Caminhar ajuda a controlar a ansiedade. Essa é uma das vantagens de não ter carro. A cada passo o pensamento vai sendo separado das impurezas. A procura por algum tipo de explicação envolve as distâncias.   

Há uma beleza inexplicável no silêncio. As casas e os prédios parecem estar flutuando na névoa. Tenho dificuldade para reconhecer os lugares por onde passo cinco dias por semana para ir para o trabalho. Esse estranhamento atrai e repele – simultaneamente.   

Em algum momento, quase como uma revelação, estou diante do hospital. Algumas pessoas estão conversando, um cachorro sem dono implora por um pouco de comida ou de carinho – o que for possível.  

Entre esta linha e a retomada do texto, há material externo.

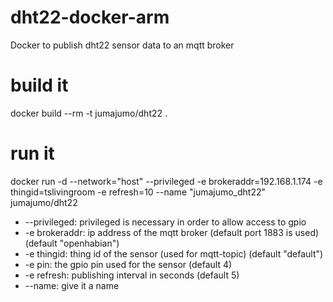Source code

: # dht22-docker-arm
Docker to publish dht22 sensor data to an mqtt broker

# build it 
docker build --rm -t jumajumo/dht22 .

# run it
docker run -d --network="host" --privileged -e brokeraddr=192.168.1.174 -e thingid=tslivingroom -e refresh=10 --name "jumajumo_dht22" jumajumo/dht22 

- --privileged: privileged is necessary in order to allow access to gpio
- -e brokeraddr: ip address of the mqtt broker (default port 1883 is used) (default "openhabian")
- -e thingid: thing id of the sensor (used for mqtt-topic) (default "default")
- -e pin: the gpio pin used for the sensor (default 4)
- -e refresh: publishing interval in seconds (default 5)
- --name: give it a name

A ambulância está atrasada. Sentado em uma cadeira, lamento ter saído de casa com pressa. Não trouxe comigo um dos vários livros que estou lendo. Impotente, espero. O tempo é uma ilusão interminável. Mantenho o celular no bolso da calça. Não quero me perder nas trapaças da internet.

A maca passa rapidamente pela porta e só consigo ver que minha mãe está inconsciente, o rosto encoberto pela máscara de oxigênio, o fio da vida quase se rompendo.

Assinei alguns papeis. Atordoado, não consegui entender o que aquele conjunto de palavras impressas queria dizer. Provavelmente tratava-se de mera formalidade, a incessante produção de documentos para iludir o caos que a burocracia ambiciona (inutilmente) combater.

Voltei para casa. Depois de quase duas horas atravessei outra vez a cidade. O mundo estava diferente. O entendimento das coisas foi alterado. As lojas e os edifícios perderam o brilho, blocos de concreto, aço e vidro se tornaram incompreensíveis ao olhar. 

Subitamente percebo o som. Estou ofegante. Os pulmões em descompasso – como se estivesse faltando oxigênio. O coração acompanha essa falta de delicadeza. 

O encantamento está em poder respirar – suavemente.